WHAT YOU HAVE TO DO = Exactly the lines from the one with "- ✅ Props interfaces for all components" through the end of the material are to be output, both included, with no other text.

EXERCISE DATA =

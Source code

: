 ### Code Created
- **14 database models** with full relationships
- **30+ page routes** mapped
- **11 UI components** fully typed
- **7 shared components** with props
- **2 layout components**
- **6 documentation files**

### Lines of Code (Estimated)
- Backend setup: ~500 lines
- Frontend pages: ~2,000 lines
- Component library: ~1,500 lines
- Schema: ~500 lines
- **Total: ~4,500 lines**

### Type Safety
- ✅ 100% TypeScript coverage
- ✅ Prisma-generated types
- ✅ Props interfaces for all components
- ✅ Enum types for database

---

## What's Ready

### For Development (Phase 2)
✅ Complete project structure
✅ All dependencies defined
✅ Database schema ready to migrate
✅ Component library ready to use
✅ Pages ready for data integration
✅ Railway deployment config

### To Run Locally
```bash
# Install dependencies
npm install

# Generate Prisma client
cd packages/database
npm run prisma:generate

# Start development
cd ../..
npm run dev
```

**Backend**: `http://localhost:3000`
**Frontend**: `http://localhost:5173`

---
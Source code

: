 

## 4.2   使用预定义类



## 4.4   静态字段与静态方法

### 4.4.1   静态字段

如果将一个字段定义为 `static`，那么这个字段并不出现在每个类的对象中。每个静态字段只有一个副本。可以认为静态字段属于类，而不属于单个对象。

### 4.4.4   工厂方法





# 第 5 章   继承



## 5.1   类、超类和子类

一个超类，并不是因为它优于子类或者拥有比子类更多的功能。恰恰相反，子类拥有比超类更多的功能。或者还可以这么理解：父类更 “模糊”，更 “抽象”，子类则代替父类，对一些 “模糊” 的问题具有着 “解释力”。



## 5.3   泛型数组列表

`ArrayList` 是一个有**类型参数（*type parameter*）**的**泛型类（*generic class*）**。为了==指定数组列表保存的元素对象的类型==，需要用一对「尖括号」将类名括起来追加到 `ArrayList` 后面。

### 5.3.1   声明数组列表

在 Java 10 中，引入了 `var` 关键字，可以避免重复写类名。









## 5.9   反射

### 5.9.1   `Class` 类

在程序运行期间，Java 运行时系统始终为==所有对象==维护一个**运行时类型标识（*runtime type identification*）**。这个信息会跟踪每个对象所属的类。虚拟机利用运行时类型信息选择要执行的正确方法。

EXPECTED ANSWER =
- ✅ Props interfaces for all components
- ✅ Enum types for database

---

## What's Ready

### For Development (Phase 2)
✅ Complete project structure
✅ All dependencies defined
✅ Database schema ready to migrate
✅ Component library ready to use
✅ Pages ready for data integration
✅ Railway deployment config

### To Run Locally
```bash
# Install dependencies
npm install

# Generate Prisma client
cd packages/database
npm run prisma:generate

# Start development
cd ../..
npm run dev
```

**Backend**: `http://localhost:3000`
**Frontend**: `http://localhost:5173`

---
Source code

: 

## 4.2   使用预定义类



## 4.4   静态字段与静态方法

### 4.4.1   静态字段

如果将一个字段定义为 `static`，那么这个字段并不出现在每个类的对象中。每个静态字段只有一个副本。可以认为静态字段属于类，而不属于单个对象。

### 4.4.4   工厂方法





# 第 5 章   继承



## 5.1   类、超类和子类

一个超类，并不是因为它优于子类或者拥有比子类更多的功能。恰恰相反，子类拥有比超类更多的功能。或者还可以这么理解：父类更 “模糊”，更 “抽象”，子类则代替父类，对一些 “模糊” 的问题具有着 “解释力”。



## 5.3   泛型数组列表

`ArrayList` 是一个有**类型参数（*type parameter*）**的**泛型类（*generic class*）**。为了==指定数组列表保存的元素对象的类型==，需要用一对「尖括号」将类名括起来追加到 `ArrayList` 后面。

### 5.3.1   声明数组列表

在 Java 10 中，引入了 `var` 关键字，可以避免重复写类名。









## 5.9   反射

### 5.9.1   `Class` 类

在程序运行期间，Java 运行时系统始终为==所有对象==维护一个**运行时类型标识（*runtime type identification*）**。这个信息会跟踪每个对象所属的类。虚拟机利用运行时类型信息选择要执行的正确方法。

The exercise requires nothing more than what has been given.